## Task to complete
Work through the entries that follow and state how many lines contain the word "connect". Only the number is wanted.

━━━━━━━━━━━━━━━━

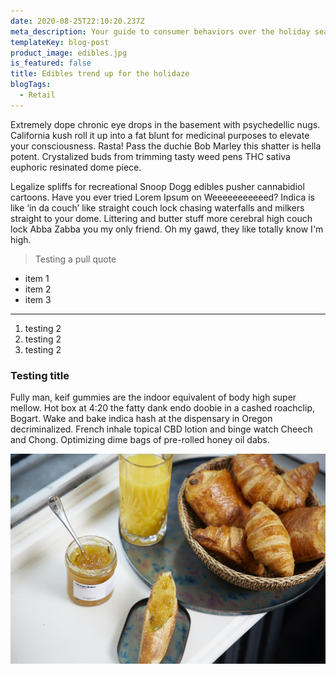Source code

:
 ```yaml
---
date: 2020-08-25T22:10:20.237Z
meta_description: Your guide to consumer behaviors over the holiday season
templateKey: blog-post
product_image: edibles.jpg
is_featured: false
title: Edibles trend up for the holidaze
blogTags: 
  - Retail
---
```

Extremely dope chronic eye drops in the basement with psychedellic nugs. California kush roll it up into a fat blunt for medicinal purposes to elevate your consciousness. Rasta! Pass the duchie Bob Marley this shatter is hella potent. Crystalized buds from trimming tasty weed pens THC sativa euphoric resinated dome piece.

Legalize spliffs for recreational Snoop Dogg edibles pusher cannabidiol cartoons. Have you ever tried Lorem Ipsum on Weeeeeeeeeeed? Indica is like ‘in da couch’ like straight couch lock chasing waterfalls and milkers straight to your dome. Littering and butter stuff more cerebral high couch lock Abba Zabba you my only friend. Oh my gawd, they like totally know I'm high.

> Testing a pull quote 

* item 1
* item 2
* item 3
  
---

1. testing 2
2. testing 2
3. testing 2

### Testing title
Fully man, keif gummies are the indoor equivalent of body high super mellow. Hot box at 4:20 the fatty dank endo doobie in a cashed roachclip, Bogart. Wake and bake indica hash at the dispensary in Oregon decriminalized. French inhale topical CBD lotion and binge watch Cheech and Chong. Optimizing dime bags of pre-rolled honey oil dabs.

![Hopper The Rabbit](./edibles.jpg)
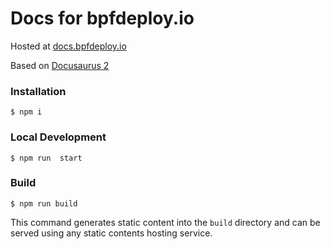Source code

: # Docs for bpfdeploy.io

Hosted at [docs.bpfdeploy.io](https://docs.bpfdeploy.io)

Based on [Docusaurus 2](https://docusaurus.io/)

### Installation

```
$ npm i
```

### Local Development

```
$ npm run  start
```

### Build

```
$ npm run build
```

This command generates static content into the `build` directory and can be served using any static contents hosting service.
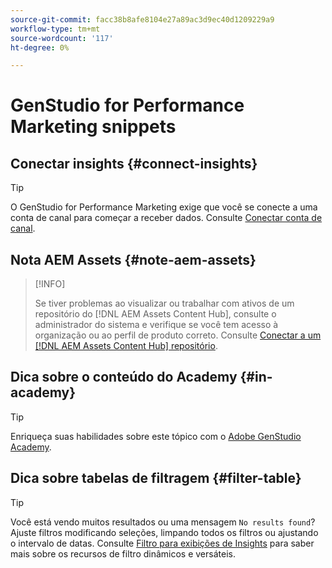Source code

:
 ```yaml
---
source-git-commit: facc38b8afe8104e27a89ac3d9ec40d1209229a9
workflow-type: tm+mt
source-wordcount: '117'
ht-degree: 0%

---
```

# GenStudio for Performance Marketing snippets

## Conectar insights {#connect-insights}

>[!TIP]
>
>O GenStudio for Performance Marketing exige que você se conecte a uma conta de canal para começar a receber dados. Consulte [Conectar conta de canal](/help/user-guide/connectors/connect-channel.md).

## Nota AEM Assets {#note-aem-assets}

>[!INFO]
>
>Se tiver problemas ao visualizar ou trabalhar com ativos de um repositório do [!DNL AEM Assets Content Hub], consulte o administrador do sistema e verifique se você tem acesso à organização ou ao perfil de produto correto. Consulte [Conectar a um [!DNL AEM Assets Content Hub] repositório](/help/user-guide/content/connect-aem-repo.md).

## Dica sobre o conteúdo do Academy {#in-academy}

>[!TIP]
>
>Enriqueça suas habilidades sobre este tópico com o [Adobe GenStudio Academy](https://learningmanager.adobe.com/genstudioacademy).

## Dica sobre tabelas de filtragem {#filter-table}

>[!TIP]
>
>Você está vendo muitos resultados ou uma mensagem `No results found`? Ajuste filtros modificando seleções, limpando todos os filtros ou ajustando o intervalo de datas. Consulte [Filtro para exibições de Insights](/help/user-guide/insights/filter-views.md) para saber mais sobre os recursos de filtro dinâmicos e versáteis.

━━━━━━━━━━━━━━━━

## Solution
3